● **PROBLEM TO WORK ON**
Exact copies of all the entries are required, and no pictures should appear in them.
AVAILABLE DATA START
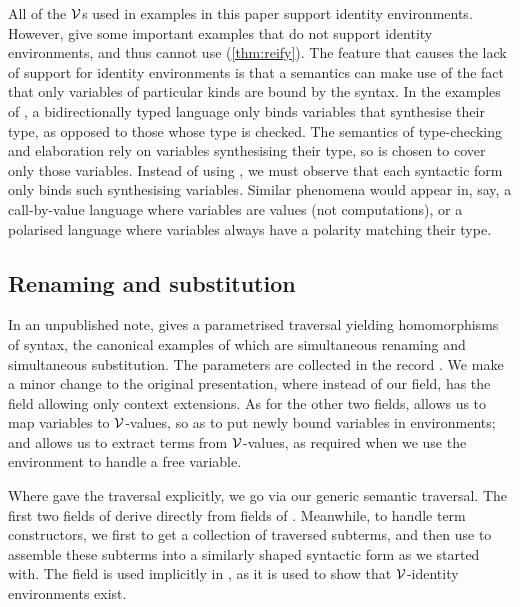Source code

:All of the $\V$s used in examples in this paper support identity environments.
However, \citet[p.~27]{AACMM21} give some important examples that do not
support identity environments, and thus cannot use 
(\cref{thm:reify}).
The feature that causes the lack of support for identity environments is that
a semantics can make use of the fact that only variables of particular kinds
are bound by the syntax.
In the examples of \citeauthor{AACMM21}, a bidirectionally typed language only
binds variables that synthesise their type, as opposed to those whose type is
checked.
The semantics of type-checking and elaboration rely on variables synthesising
their type, so \AgdaBound{$\V$} is chosen to cover only those variables.
Instead of using , we must observe that each syntactic form
only binds such synthesising variables.
Similar phenomena would appear in, say, a call-by-value language where
variables are values (not computations), or a polarised language where
variables always have a polarity matching their type.


\subsection{Renaming and substitution}\label{sec:kits}

In an unpublished note, \citet{McBride05} gives a parametrised traversal
yielding homomorphisms of syntax, the canonical examples of which are
simultaneous renaming and simultaneous substitution.
The parameters are collected in the record .
We make a minor change to the original presentation, where instead of our
 field, \citeauthor{McBride05} has the
field  allowing only context extensions.
As for the other two fields,  allows us to map variables to
$\V$-values, so as to put newly bound variables in environments; and
 allows us to extract terms from $\V$-values, as required when
we use the environment to handle a free variable.


Where \citeauthor{McBride05} gave the traversal explicitly, we go via our
generic semantic traversal.
The first two fields of  derive directly from fields of
.
Meanwhile, to handle term constructors, we first  to get a
collection of traversed subterms, and then use 
to assemble these subterms into a similarly shaped syntactic form as we started
with.
The  field is used implicitly in , as it is
used to show that $\V$-identity environments exist.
AVAILABLE DATA END
● **TASK SOLUTION**
Source code

:All of the $\V$s used in examples in this paper support identity environments.
However, \citet[p.~27]{AACMM21} give some important examples that do not
support identity environments, and thus cannot use 
(\cref{thm:reify}).
The feature that causes the lack of support for identity environments is that
a semantics can make use of the fact that only variables of particular kinds
are bound by the syntax.
In the examples of \citeauthor{AACMM21}, a bidirectionally typed language only
binds variables that synthesise their type, as opposed to those whose type is
checked.
The semantics of type-checking and elaboration rely on variables synthesising
their type, so \AgdaBound{$\V$} is chosen to cover only those variables.
Instead of using , we must observe that each syntactic form
only binds such synthesising variables.
Similar phenomena would appear in, say, a call-by-value language where
variables are values (not computations), or a polarised language where
variables always have a polarity matching their type.


\subsection{Renaming and substitution}\label{sec:kits}

In an unpublished note, \citet{McBride05} gives a parametrised traversal
yielding homomorphisms of syntax, the canonical examples of which are
simultaneous renaming and simultaneous substitution.
The parameters are collected in the record .
We make a minor change to the original presentation, where instead of our
 field, \citeauthor{McBride05} has the
field  allowing only context extensions.
As for the other two fields,  allows us to map variables to
$\V$-values, so as to put newly bound variables in environments; and
 allows us to extract terms from $\V$-values, as required when
we use the environment to handle a free variable.


Where \citeauthor{McBride05} gave the traversal explicitly, we go via our
generic semantic traversal.
The first two fields of  derive directly from fields of
.
Meanwhile, to handle term constructors, we first  to get a
collection of traversed subterms, and then use 
to assemble these subterms into a similarly shaped syntactic form as we started
with.
The  field is used implicitly in , as it is
used to show that $\V$-identity environments exist.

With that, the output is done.